Créer un festival de musique de film est de nouveau un pari ambitieux, le septième art français n'étant pas lui-même des plus enclins à célébrer les compositeurs de bande originale. Ainsi, si les Césars récompensent la meilleure musique originale, il n'existe pas de palme pour cette discipline au Festival de Cannes. Récemment, un compositeur français a pourtant été célébré à travers la planète, décrochant même un Oscar à Hollywood. Il s'agit de Ludovic Bource, auteur de la musique de The Artist réalisé par Michel Hazanavicius. Hommage au cinéma muet américain, ce film a redonné une place centrale à la musique. «Lorsque l'image et la musique se répondent autant comme dans The Artist, cela fait reprendre conscience que le cinéma est une œuvre collective», explique Ludovic Bource. Le duo Hazanavicius-Bource a d'ailleurs fait ses premiers pas grâce à la publicité dans les années 1990. Malgré le succès, le compositeur n'oublie pas les frustrations que la musique de film peut générer: «Sachant qu'un film comme The Artist est remonté une vingtaine de fois, si je compose une musique pour une séquence de neuf minutes à l'origine, il se peut très bien que cette scène ne fasse plus que trois minutes dans la version finale. Dès lors, c'est très compliqué de retrouver le même tempo.»
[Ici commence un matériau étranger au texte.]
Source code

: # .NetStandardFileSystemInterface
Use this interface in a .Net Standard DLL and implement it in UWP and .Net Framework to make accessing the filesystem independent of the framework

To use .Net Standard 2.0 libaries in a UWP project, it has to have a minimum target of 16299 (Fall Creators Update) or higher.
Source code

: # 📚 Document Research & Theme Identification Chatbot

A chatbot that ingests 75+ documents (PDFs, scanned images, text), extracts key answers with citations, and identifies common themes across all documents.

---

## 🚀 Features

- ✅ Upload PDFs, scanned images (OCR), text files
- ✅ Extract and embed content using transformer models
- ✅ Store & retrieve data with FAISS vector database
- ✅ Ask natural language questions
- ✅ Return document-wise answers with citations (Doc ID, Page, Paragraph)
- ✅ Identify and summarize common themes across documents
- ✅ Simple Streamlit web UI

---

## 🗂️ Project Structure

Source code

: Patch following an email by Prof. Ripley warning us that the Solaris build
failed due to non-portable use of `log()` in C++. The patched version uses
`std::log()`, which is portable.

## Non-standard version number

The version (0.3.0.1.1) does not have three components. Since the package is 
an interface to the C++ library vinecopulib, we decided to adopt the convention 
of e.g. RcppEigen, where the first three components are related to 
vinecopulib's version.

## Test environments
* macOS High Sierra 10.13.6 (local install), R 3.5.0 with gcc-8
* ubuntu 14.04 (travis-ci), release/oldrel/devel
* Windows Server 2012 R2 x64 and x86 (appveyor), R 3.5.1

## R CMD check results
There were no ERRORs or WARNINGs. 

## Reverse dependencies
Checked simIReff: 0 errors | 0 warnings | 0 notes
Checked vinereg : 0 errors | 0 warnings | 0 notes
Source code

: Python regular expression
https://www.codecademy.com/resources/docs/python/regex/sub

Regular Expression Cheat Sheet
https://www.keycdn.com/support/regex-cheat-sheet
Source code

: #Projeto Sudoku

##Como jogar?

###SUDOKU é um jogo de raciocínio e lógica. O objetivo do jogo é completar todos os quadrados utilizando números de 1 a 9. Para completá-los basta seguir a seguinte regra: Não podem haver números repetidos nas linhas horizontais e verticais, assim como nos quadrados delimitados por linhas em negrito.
Le compositeur américain Marco Beltrami a déjà une idée précise de ce qu'il dira au public de sa master class qui se déroulera à la Gaîté lyrique, tout comme ses deux homologues invités par Audi: «Beaucoup des jeunes compositeurs expriment leur frustration sur le fait qu'il est difficile de trouver du travail dans la musique de film. Pourtant, je pense qu'il est excitant d'être compositeur de musique de film en ce moment: certaines des musiques les plus novatrices que j'entends sont crées avec un équipement minimum composé d'un micro et d'un ordinateur. La clé est de garder l'esprit de curiosité et d'expérimentation et l'envie de réinventer ce média.»
Dans ce programme élaboré de concert par les agences Enzymes et Double 2, Audi inaugure aussi des formats événementiels originaux pour la musique. «Le lendemain des master class, nous avons imaginé une performance artistique composée de 74 musiciens qui rendront hommage à l'œuvre de Marco Beltrami et Hans Zimmer suivie d'un ciné-concert exclusif de The Artist à L'Olympia», ajoute Thomas Deloubrière, directeur associé de Double 2.
Encadré
Audi fait école
En parallèle de son activité de producteur, Jérôme Lateur a créé l'agence Enzymes début 2011 avec deux experts du digital, Nicolas Vergnaud et Xavier Bretin. Poussé par son expérience avec Audi, la société développe aujourd'hui son savoir-faire pour Skoda, Orange, Canal+, Carrefour, NRJ Mobile ou encore Tag Heuer. Des stratégies qui touchent le placement de produits, les partenariats, mais aussi le marketing relationnel et digital ainsi que la production de contenus exclusifs.«Mon expertise dans la musique et le cinéma nous permet de proposer des contenus réellement intéressants pour les marques. Des réponses qu'elles ne trouvent pas chez les agences de communication traditionnelles», estime Jérôme Lateur.